Palavra, silêncio e mistério na obra de Marguerite Duras

Por Davi Barros | 12.05.2023 (sexta-feira)

 – Baxter, Vera Baxter (1977), disponível na plataforma de streaming MUBI.

Apesar de relativamente ofuscada pelos cineastas da Nouvelle Vague, é difícil imaginar uma figura mais radical no cinema francês dos anos 1960/1970 do que Marguerite Duras. Vinda da literatura, que desempenha um grande papel em seus filmes, parte do que a motivou a se tornar cineasta foi sua insatisfação com as adaptações cinematográficas de suas obras literárias. Em todos os seus filmes nota-se o poder da palavra, advindas claramente de alguém com pleno domínio sobre a escrita, mas também o poder do silêncio, que permeia a sua obra de forma inquietante e sublime.
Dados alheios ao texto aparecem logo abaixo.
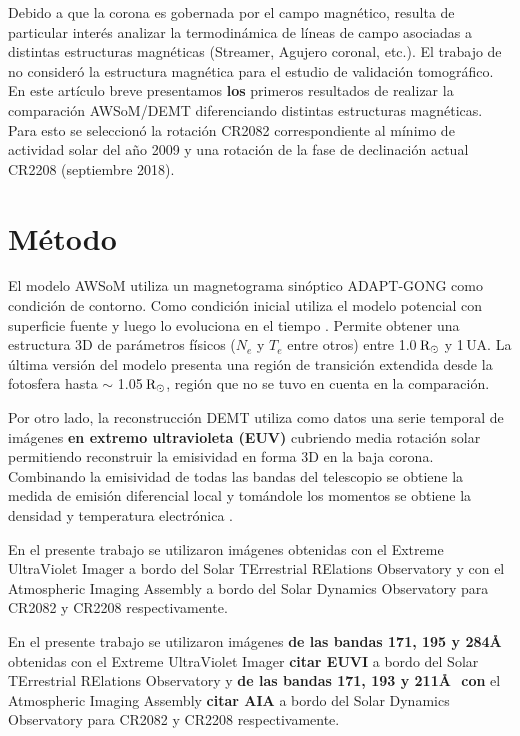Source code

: \documentclass[baaa]{baaa}
\begin{document}
Debido a que la corona es gobernada por el campo magnético, resulta de particular interés analizar la termodinámica de líneas de campo asociadas a distintas estructuras magnéticas (Streamer, Agujero coronal, etc.). El trabajo de \citet{sachdeva_2019} no consideró la estructura magnética para el estudio de validación tomográfico. En este artículo breve presentamos \textbf{los} primeros resultados de realizar la comparación AWSoM/DEMT diferenciando distintas estructuras magnéticas. Para esto se seleccionó la rotación CR2082 correspondiente al mínimo de actividad solar del año 2009 y una rotación de la fase de  declinación actual CR2208 (septiembre 2018).


\section{Método}
El modelo AWSoM utiliza un magnetograma sinóptico ADAPT-GONG \citep{arge_2010} como condición de contorno. Como condición inicial utiliza el modelo potencial con superficie fuente y luego lo evoluciona en el tiempo \citep{vander_2010}. Permite obtener una estructura 3D de parámetros físicos ($N_e$ y $T_e$ entre otros) entre 1.0$\,{\rm R_\odot}$ y 1$\,$UA. La última versión del modelo presenta una región de transición extendida desde la fotosfera hasta $\sim$ 1.05$\,{\rm R_\odot}$, región que no se tuvo en cuenta en la comparación.


Por otro lado, la reconstrucción DEMT utiliza como datos una serie temporal de imágenes \textbf{en extremo ultravioleta (EUV)} cubriendo media rotación solar permitiendo reconstruir la emisividad en forma 3D en la baja corona. Combinando la emisividad de todas las bandas del telescopio se obtiene la \rm{medida de emisión diferencial local} y tomándole los momentos se obtiene la densidad y temperatura electrónica \citep{frazin_2009}.  


En el presente trabajo se utilizaron imágenes obtenidas con el Extreme UltraViolet Imager a bordo del Solar TErrestrial RElations Observatory y con el Atmospheric Imaging Assembly a bordo del Solar Dynamics Observatory para CR2082 y CR2208 respectivamente. 

En el presente trabajo se utilizaron imágenes \textbf{de las bandas 171, 195 y 284\AA} obtenidas con el Extreme UltraViolet Imager \textbf{citar EUVI} a bordo del Solar TErrestrial RElations Observatory y \textbf{de las bandas 171, 193 y 211\AA \,\ con} el Atmospheric Imaging Assembly \textbf{citar AIA} a bordo del Solar Dynamics Observatory para CR2082 y CR2208 respectivamente.
\end{document}
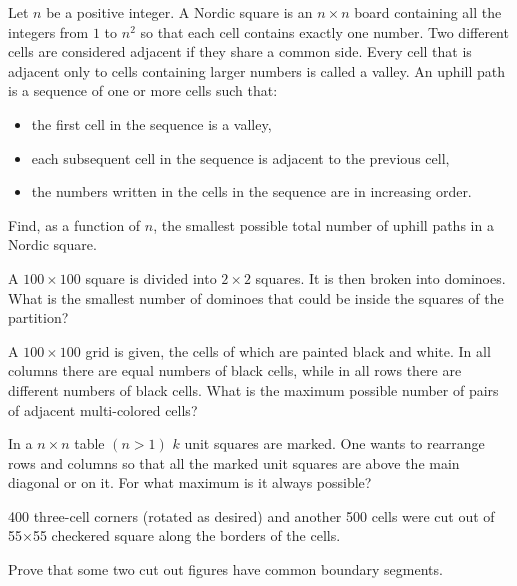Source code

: \begin{problem}[ISL 2022]
    Let $n$ be a positive integer. A Nordic square is an $n \times n$ board containing all the integers from $1$ to $n^2$ so that each cell contains exactly one number. Two different cells are considered adjacent if they share a common side. Every cell that is adjacent only to cells containing larger numbers is called a valley. An uphill path is a sequence of one or more cells such that:
    \begin{itemize}
        \item the first cell in the sequence is a valley,
        \item each subsequent cell in the sequence is adjacent to the previous cell,
        \item the numbers written in the cells in the sequence are in increasing order.
    \end{itemize}
    Find, as a function of $n$, the smallest possible total number of uphill paths in a Nordic square.
\end{problem}

\begin{problem}
    A $100\times 100$ square is divided into $2\times 2$ squares. It is then broken into dominoes. What is the smallest number of dominoes that could be inside the squares of the partition?
\end{problem}

\begin{problem}
    A $100\times 100$ grid is given, the cells of which are painted black and white. In all columns there are equal numbers of black cells, while in all rows there are different numbers of black cells. What is the maximum possible number of pairs of adjacent multi-colored cells?
\end{problem}

\begin{problem}[Tuymaada 2021]
    In a $n\times n$ table $(n>1)$ $k$ unit squares are marked. One wants to rearrange rows and columns so that all the marked unit squares are above the main diagonal or on it. For what maximum  is it always possible?
\end{problem}

\begin{problem}
    400 three-cell corners (rotated as desired) and another 500 cells were cut out of 55×55 checkered square along the borders of the cells.
    
    Prove that some two cut out figures have common boundary segments.
\end{problem}

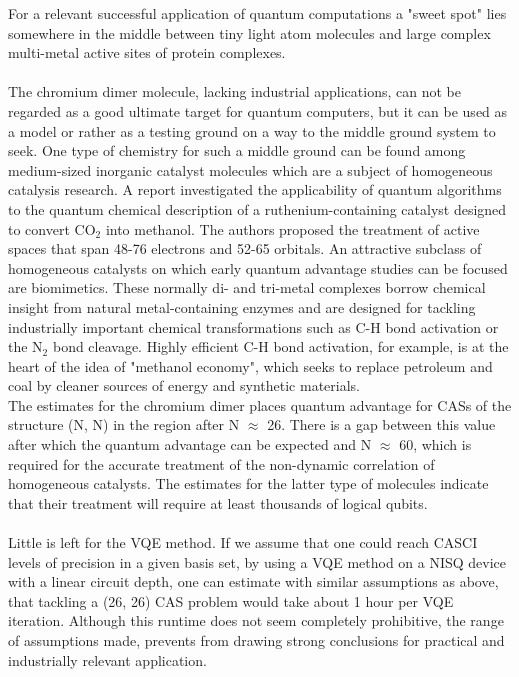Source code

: For a relevant successful application of quantum computations a "sweet spot" lies somewhere in the middle between tiny light atom molecules and large complex multi-metal active sites of protein complexes. \\
\\
The chromium dimer molecule, lacking industrial applications, can not be regarded as a good ultimate target for quantum computers, but it can be used as a model or rather as a testing ground on a way to the middle ground system to seek. One type of chemistry for such a middle ground can be found among medium-sized inorganic catalyst molecules which are a subject of homogeneous catalysis research. A report \cite{vonBurg2021} investigated the applicability of quantum algorithms to the quantum chemical description of a ruthenium-containing catalyst designed to convert CO$_2$ into methanol. The authors proposed the treatment of active spaces that span 48-76 electrons and 52-65 orbitals. An attractive subclass of homogeneous catalysts on which early quantum advantage studies can be focused are biomimetics. These normally di- and tri-metal complexes borrow chemical insight from natural metal-containing enzymes and are designed for tackling industrially important chemical transformations such as C-H bond activation or the N$_2$ bond cleavage. Highly efficient C-H bond activation, for example, is at the heart of the idea of "methanol economy", which seeks to replace petroleum and coal by cleaner sources of energy and synthetic materials. \\
The estimates for the chromium dimer places quantum advantage for CASs of the structure (N, N) in the region after N $\approx$ 26. There is a gap between this value after which the quantum advantage can be expected and N $\approx$ 60, which is required for the accurate treatment of the non-dynamic correlation of homogeneous catalysts. The estimates for the latter type of molecules indicate that their treatment will require at least thousands of logical qubits. \\
\\
Little is left for the VQE method. If we assume that one could reach CASCI levels of precision in a given basis set, by using a VQE method on a NISQ device with a linear circuit depth, one can estimate with similar assumptions as above, that tackling a (26, 26) CAS problem would take about 1 hour per VQE iteration. Although this runtime does not seem completely prohibitive, the range of assumptions made, prevents from drawing strong conclusions for practical and industrially relevant application. \\
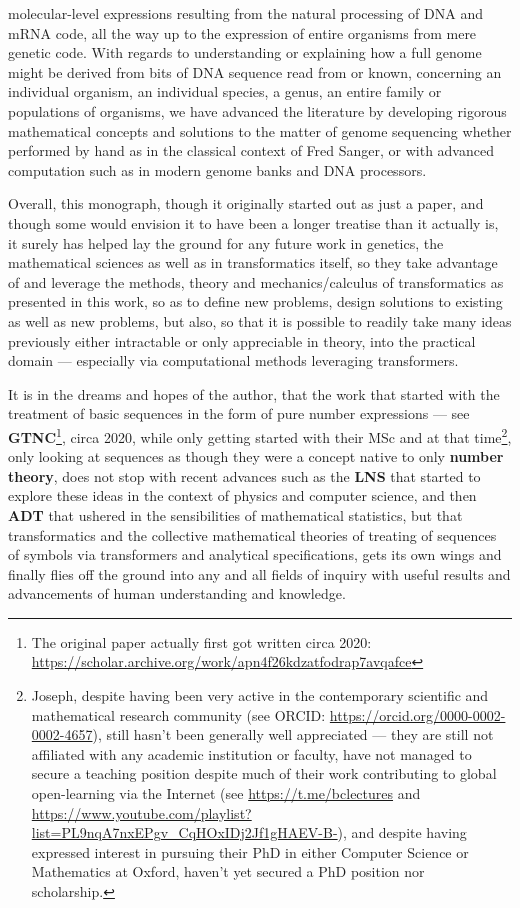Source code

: \documentclass[a4paper, 18pt]{book} %
\begin{document}
molecular-level expressions resulting from the natural processing of DNA and mRNA code, all the way up to the expression of entire organisms from mere genetic code. With regards to understanding or explaining how a full genome might be derived from bits of DNA sequence read from or known, concerning an individual organism, an individual species, a genus, an entire family or populations of organisms, we have advanced the literature by developing rigorous mathematical concepts and solutions to the matter of genome sequencing whether performed by hand as in the classical context of Fred Sanger, or with advanced computation such as in modern genome banks and DNA processors. 

Overall, this monograph, though it originally started out as just a paper, and though some would envision it to have been a longer treatise than it actually is, it surely has helped lay the ground for any future work in genetics, the mathematical sciences as well as in transformatics itself, so they take advantage of and leverage the methods, theory and mechanics/calculus of transformatics as presented in this work, so as to define new problems, design solutions to existing as well as new problems, but also, so that it is possible to readily take many ideas previously either intractable or only appreciable in theory, into the practical domain --- especially via computational methods leveraging transformers.

It is in the dreams and hopes of the author, that the work that started with the treatment of basic sequences in the form of pure number expressions --- see \textbf{GTNC}\footnote{The original paper actually first got written circa 2020: \url{https://scholar.archive.org/work/apn4f26kdzatfodrap7avqafce}}\cite{Lutalo2024gtnc}, circa 2020, while only getting started with their MSc and at that time\footnote{Joseph, despite having been very active in the contemporary scientific and mathematical research community (see ORCID: \url{https://orcid.org/0000-0002-0002-4657}), still hasn't been generally well appreciated --- they are still not affiliated with any academic institution or faculty, have not managed to secure a teaching position despite much of their work contributing to global open-learning via the Internet (see \url{https://t.me/bclectures} and \url{https://www.youtube.com/playlist?list=PL9nqA7nxEPgv_CqHOxIDj2Jf1gHAEV-B-}), and despite having expressed interest in pursuing their PhD in either Computer Science or Mathematics at Oxford\cite{lutalo_2025_sop}, haven't yet secured a PhD position nor scholarship.}, only looking at sequences as though they were a concept native to only \textbf{number theory}, does not stop with recent advances such as the \textbf{LNS}\cite{lnspaper} that started to explore these ideas in the context of physics and computer science, and then \textbf{ADT} that ushered in the sensibilities of mathematical statistics, but that transformatics and the collective mathematical theories of treating of sequences of symbols via transformers and analytical specifications, gets its own wings and finally flies off the ground into any and all fields of inquiry with useful results and advancements of human understanding and knowledge. 
\end{document}
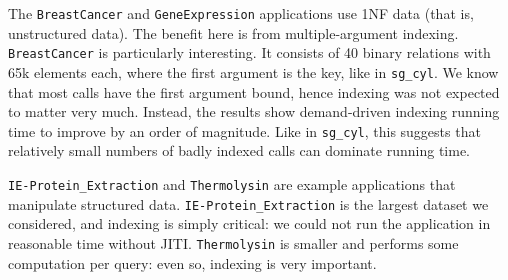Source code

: \documentclass{llncs}
\newcommand{\JITI}{demand-driven indexing\xspace}
\begin{document}
The \texttt{BreastCancer} and \texttt{GeneExpression} applications use
1NF data (that is, unstructured data). The benefit here is from
multiple-argument indexing.  \texttt{BreastCancer} is particularly
interesting. It consists of 40 binary relations with 65k elements
each, where the first argument is the key, like in \texttt{sg\_cyl}. We
know that most calls have the first argument bound, hence indexing was
not expected to matter very much. Instead, the results show \JITI
running time to improve by an order of magnitude. Like in
\texttt{sg\_cyl}, this suggests that relatively small numbers of badly
indexed calls can dominate running time.

\texttt{IE-Protein\_Extraction} and \texttt{Thermolysin} are example
applications that manipulate structured data.
\texttt{IE-Protein\_Extraction} is the largest dataset we considered,
and indexing is simply critical: we could not run the application in
reasonable time without JITI. \texttt{Thermolysin} is smaller and
performs some computation per query: even so, indexing is very
important.
\end{document}

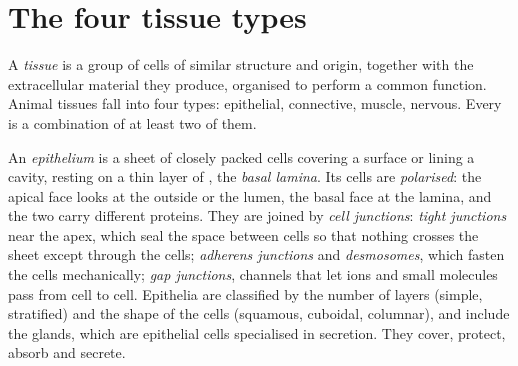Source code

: \section{The four tissue types}

\begin{definition}[Tissue]\label{def:b1:body-plans-tissues:tissue}
A \emph{tissue} is a group of cells of similar structure
and origin, together with the extracellular material they produce,
organised to perform a common function. Animal tissues fall into four
types: epithelial, connective, muscle, nervous. Every  is a
combination of at least two of them.
\end{definition}

\begin{definition}\label{def:b1:body-plans-tissues:epithelium}
An \emph{epithelium} is a sheet of closely packed
cells covering a surface or lining a cavity, resting on a thin layer of
, the \emph{basal lamina}. Its
cells are \emph{polarised}: the apical face looks
at the outside or the lumen, the basal face at the lamina, and the two
carry different proteins. They are joined by \emph{cell
junctions}: \emph{tight junctions} near the apex,
which seal the space between cells so that nothing crosses the sheet
except through the cells; \emph{adherens junctions} and
\emph{desmosomes}, which fasten the cells mechanically; \emph{gap
junctions}, channels that let ions and small molecules pass from cell to
cell. Epithelia are classified by the number of layers (simple,
stratified) and the shape of the cells (squamous, cuboidal, columnar),
and include the glands, which are epithelial cells specialised in
secretion. They cover, protect, absorb and secrete.
\end{definition}

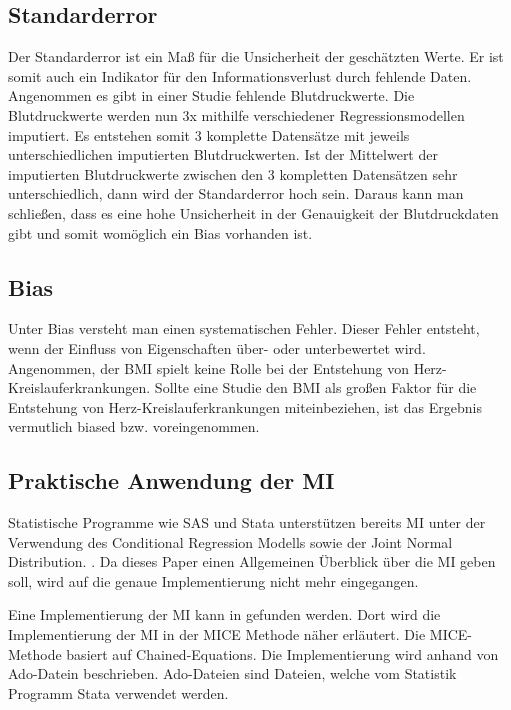 \subsection{Standarderror}

Der Standarderror ist ein Maß für die Unsicherheit der 
geschätzten Werte. \autocite[1098]{Donders2006} Er ist somit auch ein Indikator für den Informationsverlust durch fehlende Daten. \autocite[1298]{Hughes2019}
Angenommen es gibt in einer Studie fehlende Blutdruckwerte. Die Blutdruckwerte werden nun 3x mithilfe verschiedener Regressionsmodellen imputiert.
Es entstehen somit 3 komplette Datensätze mit jeweils unterschiedlichen imputierten Blutdruckwerten. Ist der Mittelwert der imputierten Blutdruckwerte zwischen den 3 kompletten
Datensätzen sehr unterschiedlich, dann wird der Standarderror hoch sein. Daraus kann man schließen, dass es eine hohe Unsicherheit in der Genauigkeit der Blutdruckdaten gibt und
somit womöglich ein Bias vorhanden ist.   

\subsection{Bias}

Unter Bias versteht man einen systematischen Fehler. Dieser Fehler entsteht, 
wenn der Einfluss von Eigenschaften über- oder unterbewertet wird. \autocite[2]{Jakobsen2017} Angenommen, der BMI 
spielt keine Rolle bei der Entstehung von Herz-Kreislauferkrankungen. Sollte eine Studie den BMI als großen Faktor 
für die Entstehung von Herz-Kreislauferkrankungen miteinbeziehen, ist das Ergebnis vermutlich biased bzw. voreingenommen.

\subsection{Praktische Anwendung der MI}

Statistische Programme wie SAS und Stata unterstützen bereits MI unter der Verwendung des Conditional Regression Modells 
sowie der Joint Normal Distribution. \autocite[164]{Lee2014}. Da dieses Paper einen Allgemeinen Überblick über die MI 
geben soll, wird auf die genaue Implementierung nicht mehr eingegangen. 

Eine Implementierung der MI kann in \textcite[]{Royston2005} gefunden werden. Dort wird die Implementierung der MI in der MICE Methode 
näher erläutert. Die MICE-Methode basiert auf Chained-Equations. Die Implementierung wird anhand von Ado-Datein beschrieben.
Ado-Dateien sind Dateien, welche vom Statistik Programm Stata verwendet werden.

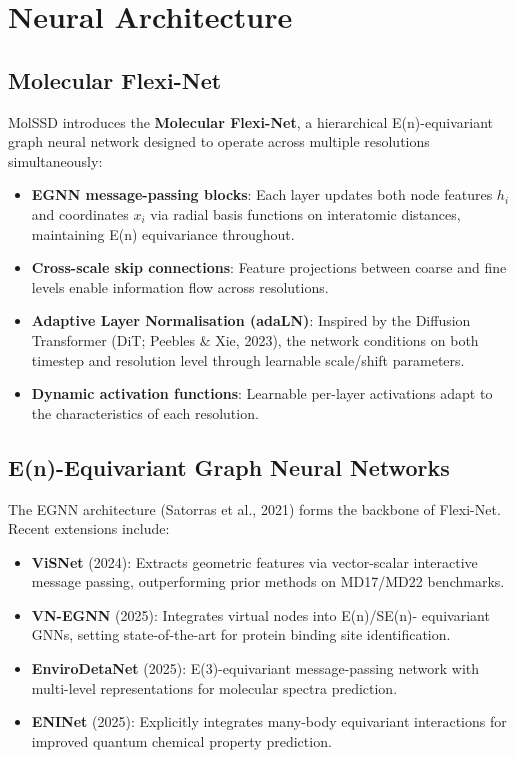 \documentclass[11pt,a4paper]{article}
\begin{document}
\section{Neural Architecture}

\subsection{Molecular Flexi-Net}

MolSSD introduces the \textbf{Molecular Flexi-Net}, a hierarchical
E(n)-equivariant graph neural network designed to operate across multiple
resolutions simultaneously:

\begin{itemize}[leftmargin=2em]
  \item \textbf{EGNN message-passing blocks}: Each layer updates both node
    features $h_i$ and coordinates $x_i$ via radial basis functions on
    interatomic distances, maintaining E(n) equivariance throughout.
  \item \textbf{Cross-scale skip connections}: Feature projections between
    coarse and fine levels enable information flow across resolutions.
  \item \textbf{Adaptive Layer Normalisation (adaLN)}: Inspired by the
    Diffusion Transformer (DiT; Peebles \& Xie, 2023), the network
    conditions on both timestep and resolution level through learnable
    scale/shift parameters.
  \item \textbf{Dynamic activation functions}: Learnable per-layer
    activations adapt to the characteristics of each resolution.
\end{itemize}

\subsection{E(n)-Equivariant Graph Neural Networks}

The EGNN architecture (Satorras et al., 2021) forms the backbone of
Flexi-Net. Recent extensions include:

\begin{itemize}[leftmargin=2em]
  \item \textbf{ViSNet} (2024): Extracts geometric features via
    vector-scalar interactive message passing, outperforming prior methods
    on MD17/MD22 benchmarks.
  \item \textbf{VN-EGNN} (2025): Integrates virtual nodes into E(n)/SE(n)-
    equivariant GNNs, setting state-of-the-art for protein binding site
    identification.
  \item \textbf{EnviroDetaNet} (2025): E(3)-equivariant message-passing
    network with multi-level representations for molecular spectra
    prediction.
  \item \textbf{ENINet} (2025): Explicitly integrates many-body equivariant
    interactions for improved quantum chemical property prediction.
\end{itemize}
\end{document}
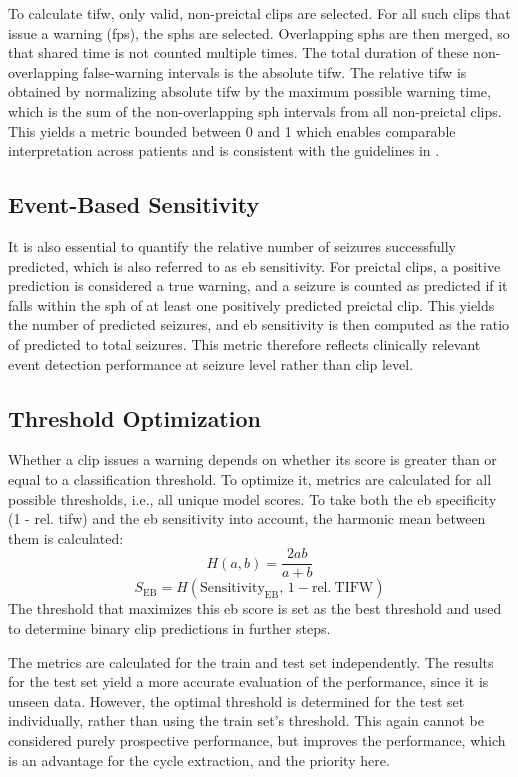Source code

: To calculate \gls{tifw}, only valid, non-preictal clips are selected.
For all such clips that issue a warning (\glspl{fp}), the \glspl{sph} are selected.
Overlapping \glspl{sph} are then merged, so that shared time is not counted multiple times.
The total duration of these non-overlapping false-warning intervals is the absolute \gls{tifw}.
The relative \gls{tifw} is obtained by normalizing absolute \gls{tifw} by the maximum possible warning time, which is the sum of the non-overlapping \gls{sph} intervals from all non-preictal clips.
This yields a metric bounded between 0 and 1 which enables comparable interpretation across patients and is consistent with the guidelines in \textcite{mormann_seizure_2007}.

\subsection{Event-Based Sensitivity} \label{subsec:eb-sensitivity}
It is also essential to quantify the relative number of seizures successfully predicted, which is also referred to as \gls{eb} sensitivity.
For preictal clips, a positive prediction is considered a true warning, and a seizure is counted as predicted if it falls within the \gls{sph} of at least one positively predicted preictal clip.
This yields the number of predicted seizures, and \gls{eb} sensitivity is then computed as the ratio of predicted to total seizures.
This metric therefore reflects clinically relevant event detection performance at seizure level rather than clip level.

\subsection{Threshold Optimization} \label{subsec:threshold-optimization}
Whether a clip issues a warning depends on whether its score is greater than or equal to a classification threshold.
To optimize it, metrics are calculated for all possible thresholds, i.e., all unique model scores.
To take both the \gls{eb} specificity (1 - rel. \gls{tifw}) and the \gls{eb} sensitivity into account, the harmonic mean between them is calculated:
\begin{equation} \label{eq:harmonic-mean}
    H(a,b)=\frac{2ab}{a+b}
\end{equation}
\begin{equation} \label{eq:eb-score}
    S_{\mathrm{EB}} = H\!\left(\mathrm{Sensitivity}_{\mathrm{EB}},\, 1-\mathrm{rel.\ TIFW}\right)
\end{equation}
The threshold that maximizes this \gls{eb} score is set as the best threshold and used to determine binary clip predictions in further steps.

The metrics are calculated for the train and test set independently.
The results for the test set yield a more accurate evaluation of the performance, since it is unseen data.
However, the optimal threshold is determined for the test set individually, rather than using the train set's threshold.
This again cannot be considered purely prospective performance, but improves the performance, which is an advantage for the cycle extraction, and the priority here.
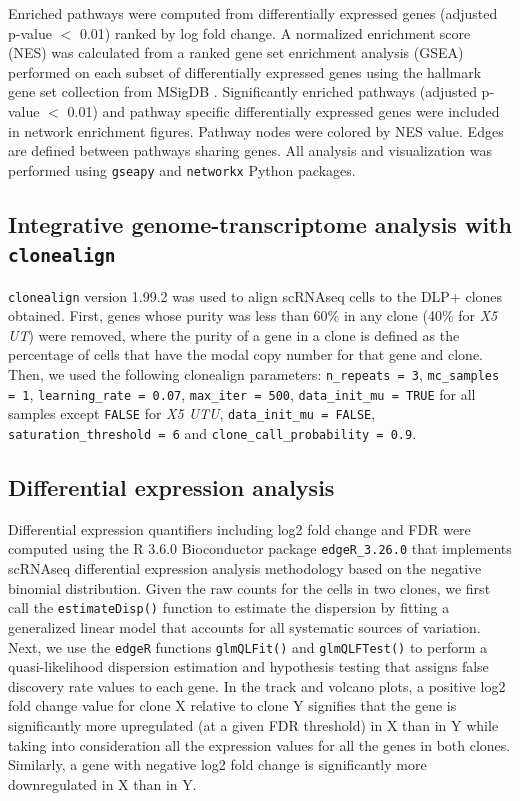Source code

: Enriched pathways were computed from differentially expressed genes (adjusted p-value $<$ 0.01) ranked by log fold change.  A normalized enrichment score (NES) was calculated from a ranked gene set enrichment analysis (GSEA) \cite{shi2007gene} performed on each subset of differentially expressed genes using the hallmark gene set collection from MSigDB \cite{liberzon2015molecular}.  Significantly enriched pathways (adjusted p-value $<$ 0.01) and pathway specific differentially expressed genes were included in network enrichment figures.  
Pathway nodes were colored by NES value. Edges are defined between pathways sharing genes.
All analysis and visualization was performed using \texttt{gseapy} and \texttt{networkx} \cite{hagberg2008exploring} Python packages.

\subsection{Integrative genome-transcriptome analysis with \texttt{clonealign}}

\texttt{clonealign} version 1.99.2 was used to align scRNAseq cells to the DLP+ clones obtained. First, genes whose purity was less than 60\% in any clone (40\% for \textit{X5 UT}) were removed, where the purity of a gene in a clone  is defined as the percentage of cells that have the modal copy number for that gene and clone. Then, we used the following clonealign parameters: \texttt{n\_repeats = 3}, \texttt{mc\_samples = 1}, \texttt{learning\_rate = 0.07}, \texttt{max\_iter = 500}, \texttt{data\_init\_mu = TRUE} for all samples except \texttt{FALSE} for \textit{X5 UTU}, \texttt{data\_init\_mu = FALSE},
\texttt{saturation\_threshold = 6} and \texttt{clone\_call\_probability = 0.9}.

\subsection{Differential expression analysis}
Differential expression quantifiers including log2 fold change and FDR  were computed using the R 3.6.0 Bioconductor package \texttt{edgeR\_3.26.0} that implements scRNAseq differential expression analysis methodology based on the negative binomial distribution. Given the raw counts for the cells in two clones, we first call the \texttt{estimateDisp()} function to estimate the dispersion by fitting a generalized linear model that accounts for all systematic sources of variation. Next, we use the \texttt{edgeR} functions \texttt{glmQLFit()} and \texttt{glmQLFTest()} to perform a quasi-likelihood dispersion estimation and hypothesis testing that assigns false discovery rate values to each gene. In the track and volcano plots, a positive log2 fold change value for clone X relative to clone Y signifies that the gene is significantly more upregulated (at a given FDR threshold) in X than in Y while taking into consideration all the expression values for all the genes in both clones. Similarly, a gene with negative log2 fold change is significantly more downregulated in X than in Y.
Em Baxter, Vera Baxter (1977) há de certa forma uma ruptura com esse elemento, já que ouvimos uma banda sonora ininterrupta por praticamente toda a duração do longa-metragem. A música vem de uma festa que nunca é mostrada ao público, relembrando uma exterioridade daquele pequeno e claustrofóbico universo no qual os personagens habitam. O cenário, similar a tantos outros filmes de Duras como Destruir, disse ela (1969) e A mulher do Ganges (1973), parece desconexo do restante do mundo, como se existisse em um certo tipo de limbo temporal e existencial. A direção dos atores remete levemente a Robert Bresson, cineasta bastante admirado pela diretora, e adicionam a esse ar de mistério que assombra o longa. 

 

O uso de uma espacialidade minimalista é uma das marcas de Marguerite Duras.

Mistério, outro fator essencial na obra de Duras, é o que impulsiona a narrativa, a descobrir mais sobre a personagem título. Em India song (1975) também acompanhamos uma busca similar sobre outra mulher enigmática, Anne-Marie Stretter (Delphine Seyrig, que também atua em Vera Baxter mas em um papel bastante diferente), que permanece inacessível durante todo o trajeto, sendo definida por vozes em off que falam sobre ela. Em Baxter, Vera Baxter há um processo um tanto similar, com os outros personagens falando sobre ela, às vezes até por ela, mesmo que seu ponto de vista também seja mostrado. 

Por essas conversas, se descobre então uma mulher para qual o casamento se tornou uma forma de prisão, resultando em uma espécime de prostituição para auxiliar o marido em seus negócios (impossível não lembrar de Jeanne Dielman de Akerman, também com Delphine Seyrig, que faz uma associação similar entre matrimônio e trabalho sexual). A questão de gênero, do papel da mulher em uma sociedade patriarcal, se mostra aqui presente dessa forma, com o sentimento de encarceramento da personagem sendo amplificado pelo fato dela nunca sair do mesmo local. Como de praxe em Duras, há aqui também um jogo de memórias, onde por vezes é difícil distinguir o que é verdade ou mentira (“mentimos muito”, diz uma das personagens em determinado momento do filme). Essa “confusão” adiciona ao elemento fantasmagórico do longa, reforçando a sensação de que estamos diante de uma outra realidade com diferentes regras. 

A contemplação torna o silêncio palpável.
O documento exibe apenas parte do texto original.